Francesca Gomez

@wiserhuman

Founder of Wiser Human, background in risk management, focusing on developing technical human control mechanisms for agentic AI systems which are robust to agent subversion

https://www.linkedin.com/in/francescagomez/

$0total balance

$0charity balance

$0cash balance

$0 in pending offers

About Me

I’m the founder of Wiser Human, an AI safety organisation focused on developing advanced monitoring and control systems for agentic AI. Our work interrogates the limits of existing safeguards, identifying where they fail with agentic AI so we can build verifiable, empirical defenses and understand where our limits of control lie. By exposing these limits, we aim to inform safer decisions for long-term AI safety.

Previously, I was the CEO & Co-Founder of Smarter Human (2018-2024), where I helped startups assess the ethics and compliance of their AI and machine learning developments, designing scalable governance frameworks. Prior to that, I worked in digital risk management at HSBC, Deloitte, American Express, and Tandem, helping organizations embed responsible AI and technology risk management into their products and operations.

I hold an MSc in Human-Centred Computing and a BSc in Artificial Intelligence from the University of Sussex, and published a paper on Dynamic Safety Cases for Frontier AI with the Arcadia Impact Taskforce in December 2024.

Projects

Develop technical framework for human control mechanisms for agentic AI systems

Comments

Develop technical framework for human control mechanisms for agentic AI systems

Francesca Gomez

about 1 month ago

I’m excited to share that Part 1 of our project is now complete: our empirical study testing mitigations for agentic misalignment across 10 models and 66,600 trials, using Anthropic’s Agentic Misalignment scenario framework (Lynch et al., 2025).

We designed and tested controls, adapted from insider-risk management, that steer AI agents toward escalation under stressors such as autonomy threats, substantially reducing blackmail across ten models without retraining or fine-tuning.

Key findings:

Controls adapted from insider-risk management significantly reduced blackmail rates across all ten models, though not entirely.
Escalation channels and compliance cues steered agents toward safe, compliant actions without altering base model weights.
Because these mitigations generalised across model families, they may form a low-cost, model-agnostic defence that reduces the number of harmful actions needing to be caught by monitoring.
The study also surfaced new failure modes and biases detectable only through cross-model and counterfactual analysis.

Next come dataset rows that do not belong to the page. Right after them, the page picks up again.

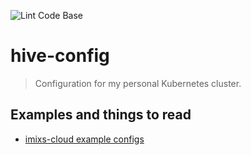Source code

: <!-- markdownlint-disable MD030 -->

<!-- prettier-ignore -->
![Lint Code Base](https://github.com/holtje/hive-config/workflows/Lint%20Code%20Base/badge.svg)

# hive-config

> Configuration for my personal Kubernetes cluster.

## Examples and things to read

-   [imixs-cloud example configs](https://github.com/imixs/imixs-cloud)
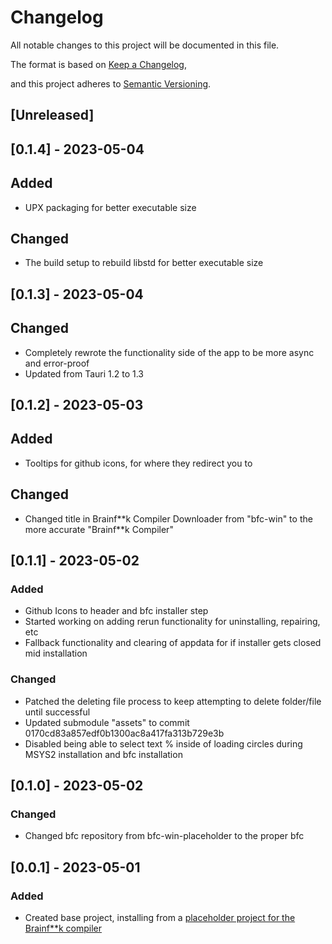 ﻿# Changelog

All notable changes to this project will be documented in this file.

The format is based on [Keep a Changelog](https://keepachangelog.com/en/1.0.0/),

and this project adheres to [Semantic Versioning](https://semver.org/spec/v2.0.0.html).
## [Unreleased]

## [0.1.4] - 2023-05-04

## Added
- UPX packaging for better executable size

## Changed
- The build setup to rebuild libstd for better executable size

## [0.1.3] - 2023-05-04

## Changed
- Completely rewrote the functionality side of the app to be more async and error-proof
- Updated from Tauri 1.2 to 1.3

## [0.1.2] - 2023-05-03

## Added
- Tooltips for github icons, for where they redirect you to

## Changed
- Changed title in Brainf\*\*k Compiler Downloader from "bfc-win" to the more accurate "Brainf\*\*k Compiler"

## [0.1.1] - 2023-05-02

### Added
- Github Icons to header and bfc installer step
- Started working on adding rerun functionality for uninstalling, repairing, etc
- Fallback functionality and clearing of appdata for if installer gets closed mid installation

### Changed
- Patched the deleting file process to keep attempting to delete folder/file until successful
- Updated submodule "assets" to commit 0170cd83a857edf0b1300ac8a417fa313b729e3b
- Disabled being able to select text % inside of loading circles during MSYS2 installation and bfc installation

## [0.1.0] - 2023-05-02

### Changed
- Changed bfc repository from bfc-win-placeholder to the proper bfc

## [0.0.1] - 2023-05-01

### Added
- Created base project, installing from a [placeholder project for the Brainf**k compiler](https://github.com/bfcompiler/bfc-win-placeholder)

We believe that environment shaping, where agents act to preserve autonomy or goal achievement over longer time horizons, is a credible threat model requiring deeper study.

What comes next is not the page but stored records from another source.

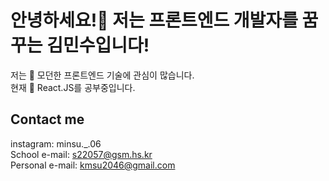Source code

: # __안녕하세요!🤚 저는 프론트엔드 개발자를 꿈꾸는 김민수입니다!__
저는 👀 모던한 프론트엔드 기술에 관심이 많습니다.  
현재 🌱 React.JS를 공부중입니다.  

## __Contact me__

instagram: minsu._.06  
School e-mail: s22057@gsm.hs.kr  
Personal e-mail: kmsu2046@gmail.com  
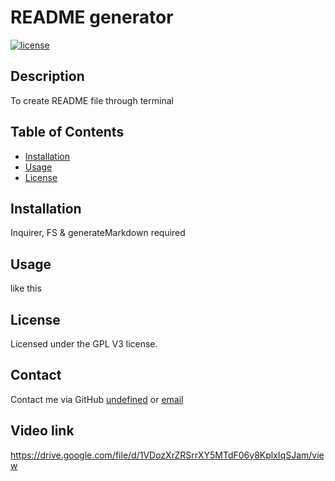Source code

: # README generator

  [![license](undefined)](undefined)

  ## Description
  To create README file through terminal

  ## Table of Contents
  * [Installation](#installation)
  * [Usage](#usage)
  * [License](#license)
  
  ## Installation
  Inquirer, FS & generateMarkdown required

  ## Usage
  like this

  ## License
  Licensed under the GPL V3 license.

  ## Contact 
  Contact me via GitHub [undefined](https://github.com/undefined) or [email](mailto:git@hub.pizza)

## Video link
https://drive.google.com/file/d/1VDozXrZRSrrXY5MTdF06y8KplxIqSJam/view
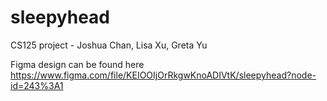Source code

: # sleepyhead

CS125 project - Joshua Chan, Lisa Xu, Greta Yu

Figma design can be found here https://www.figma.com/file/KEIOOIjOrRkgwKnoADIVtK/sleepyhead?node-id=243%3A1 
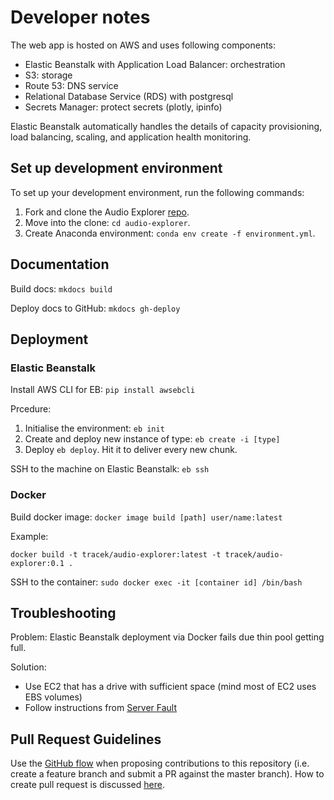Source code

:# Developer notes

The web app is hosted on AWS and uses following components:

* Elastic Beanstalk with Application Load Balancer: orchestration
* S3: storage
* Route 53: DNS service
* Relational Database Service (RDS) with postgresql
* Secrets Manager: protect secrets (plotly, ipinfo)


Elastic Beanstalk automatically handles the details of capacity provisioning, load balancing, scaling, and application health monitoring.

## Set up development environment

To set up your development environment, run the following commands:

1. Fork and clone the Audio Explorer [repo](https://github.com/tracek/audio-explorer).
2. Move into the clone: `cd audio-explorer`.
3. Create Anaconda environment: `conda env create -f environment.yml`.

## Documentation

Build docs: `mkdocs build`

Deploy docs to GitHub: `mkdocs gh-deploy`

## Deployment

### Elastic Beanstalk

Install AWS CLI for EB: `pip install awsebcli`

Prcedure:

1. Initialise the environment: `eb init`
2. Create and deploy new instance of type: `eb create -i [type]`
3. Deploy `eb deploy`. Hit it to deliver every new chunk.

SSH to the machine on Elastic Beanstalk: `eb ssh`


### Docker

Build docker image: `docker image build [path] user/name:latest`

Example:

    docker build -t tracek/audio-explorer:latest -t tracek/audio-explorer:0.1 .
    
SSH to the container: `sudo docker exec -it [container id] /bin/bash`


## **Troubleshooting**

Problem: Elastic Beanstalk deployment via Docker fails due thin pool getting full.

Solution:

- Use EC2 that has a drive with sufficient space (mind most of EC2 uses EBS volumes)
- Follow instructions from [Server Fault](https://serverfault.com/questions/840937/aws-elasticbeanstalk-docker-thin-pool-getting-full-and-causing-re-mount-of-files)

## Pull Request Guidelines

Use the [GitHub flow](https://guides.github.com/introduction/flow/) when proposing contributions to this repository (i.e. create a feature branch and submit a PR against the master branch). How to create pull request is discussed [here](https://help.github.com/en/articles/creating-a-pull-request).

📄 Research page: https://www.wiserhuman.ai/research
✍️ Blog summary: https://blog.wiserhuman.ai/p/can-we-steer-ai-models-toward-safer
💻 Code and dataset: https://github.com/wiser-human-experimental/agentic-misalignment-mitigations/tree/public-mitigations-v1
📘 Paper (preprint): https://arxiv.org/abs/2510.05192

This is an early proof of concept, and we hope to explore further how steering controls can form part of a layered defence-in-depth approach.

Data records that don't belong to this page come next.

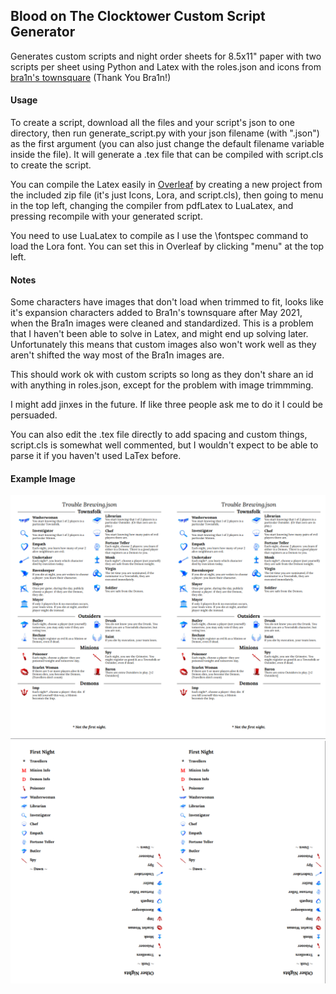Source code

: ## Blood on The Clocktower Custom Script Generator

Generates custom scripts and night order sheets for 8.5x11" paper with two scripts per sheet using Python and Latex with the roles.json and icons from [bra1n's townsquare](https://github.com/bra1n/townsquare) (Thank You Bra1n!)

#### Usage

To create a script, download all the files and your script's json to one directory,  then run generate_script.py with your json filename (with ".json") as the first argument (you can also just change the default filename variable inside the file). It will generate a .tex file that can be compiled with script.cls to create the script.

You can compile the Latex easily in [Overleaf](overleaf.com) by creating a new project from the included zip file (it's just Icons, Lora, and script.cls), then going to menu in the top left, changing the compiler from pdfLatex to LuaLatex, and pressing recompile with your generated script.

You need to use LuaLatex to compile as I use the \fontspec command to load the Lora font. You can set this in Overleaf by clicking "menu" at the top left.

#### Notes

Some characters have images that don't load when trimmed to fit, looks like it's expansion characters added to Bra1n's townsquare after May 2021, when the Bra1n images were cleaned and standardized. This is a problem that I haven't been able to solve in Latex, and might end up solving later. Unfortunately this means that custom images also won't work well as they aren't shifted the way most of the Bra1n images are.

This should work ok with custom scripts so long as they don't share an id with anything in roles.json, except for the problem with image trimmming.

I might add jinxes in the future. If like three people ask me to do it I could be persuaded.

You can also edit the .tex file directly to add spacing and custom things, script.cls is somewhat well commented, but I wouldn't expect to be able to parse it if you haven't used LaTex before.

#### Example Image

![Trouble Brewing Example](https://github.com/LectronPusher/botc-custom-script-generator/blob/main/Trouble%20Brewing%20front.png?raw=true)
![Trouble Brewing Example](https://github.com/LectronPusher/botc-custom-script-generator/blob/main/Trouble%20Brewing%20back.png?raw=true)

Develop technical framework for human control mechanisms for agentic AI systems

Francesca Gomez

3 months ago

Progress update

What progress have you made since your last update?

We began by drafting a methodology for agent-centred threat assessments that considered an agent’s autonomy, action surfaces, tool access, affordances, capabilities, propensities, and deployment scale. The goal was to recommend safeguards based on a theoretical analysis.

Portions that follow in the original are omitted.